A billion dollar blame shift

For months, National has been denying that there is a housing crisis, despite the average Auckland house price heading towards a million dollars and home ownership falling to the lowest rate in 60 years. And then yesterday they suddenly announced a billion dollar infrastructure loan package for local authorities:
The Prime Minister today announced a new $1 billion Housing Infrastructure Fund to accelerate the supply of new housing where it’s needed most, Finance Minister Bill English and Building and Housing Minister Dr Nick Smith say.

The contestable fund will be open to applications from councils in the highest growth areas – currently Christchurch, Queenstown, Tauranga, Hamilton and Auckland.

Mr English says the Housing Infrastructure Fund will help bring forward the new roads and water infrastructure needed for new housing where financing is a constraint.

“The Government will invest up front to ensure the infrastructure is in place. But councils will have to repay the investment or buy back the assets once houses have been built and development contributions paid.”


Which sounds good - a billion dollars! But note what they're not doing: actually building houses. Faced with an acute problem of supply, which is turning kiwis from home owners into peasant tenants, National is still tinkering around the edges. Worse, they're doing so in a way aimed at shifting blame to councils (and driving them over their debt limit so they're forced to sell assets) rather than actually solving the problem.
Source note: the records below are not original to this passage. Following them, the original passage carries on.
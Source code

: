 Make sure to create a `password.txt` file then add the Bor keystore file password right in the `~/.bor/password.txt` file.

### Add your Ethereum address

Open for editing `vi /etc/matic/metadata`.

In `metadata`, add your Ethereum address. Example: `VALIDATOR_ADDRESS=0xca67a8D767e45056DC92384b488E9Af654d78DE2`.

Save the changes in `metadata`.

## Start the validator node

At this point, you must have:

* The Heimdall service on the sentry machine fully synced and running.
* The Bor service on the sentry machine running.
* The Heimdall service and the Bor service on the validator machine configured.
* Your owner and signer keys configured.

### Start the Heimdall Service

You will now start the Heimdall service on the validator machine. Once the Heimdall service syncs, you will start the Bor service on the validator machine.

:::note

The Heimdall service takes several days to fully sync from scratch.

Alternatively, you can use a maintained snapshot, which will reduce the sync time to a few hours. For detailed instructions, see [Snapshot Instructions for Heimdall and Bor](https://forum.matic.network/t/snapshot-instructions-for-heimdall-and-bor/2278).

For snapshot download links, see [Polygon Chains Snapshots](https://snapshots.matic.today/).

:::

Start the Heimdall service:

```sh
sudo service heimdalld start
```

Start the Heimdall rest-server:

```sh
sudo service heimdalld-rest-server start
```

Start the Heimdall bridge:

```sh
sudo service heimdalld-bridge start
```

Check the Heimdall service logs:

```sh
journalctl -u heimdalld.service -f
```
We know what it will take to solve this crisis: a mass government house-building programme, backed by low-interest government borrowing and the Public Works Act. But there's no money in that for National's crony property developers, and it would crash the price of National MPs' Auckland investment properties, so they refuse to go there. Ditto the anti-speculation measures of broad capital gains taxes or land taxes. So they tinker around the edges, to create the appearance of action but not its substance, while trying hard to do nothing. And if we want to change this approach, we will need to change the government.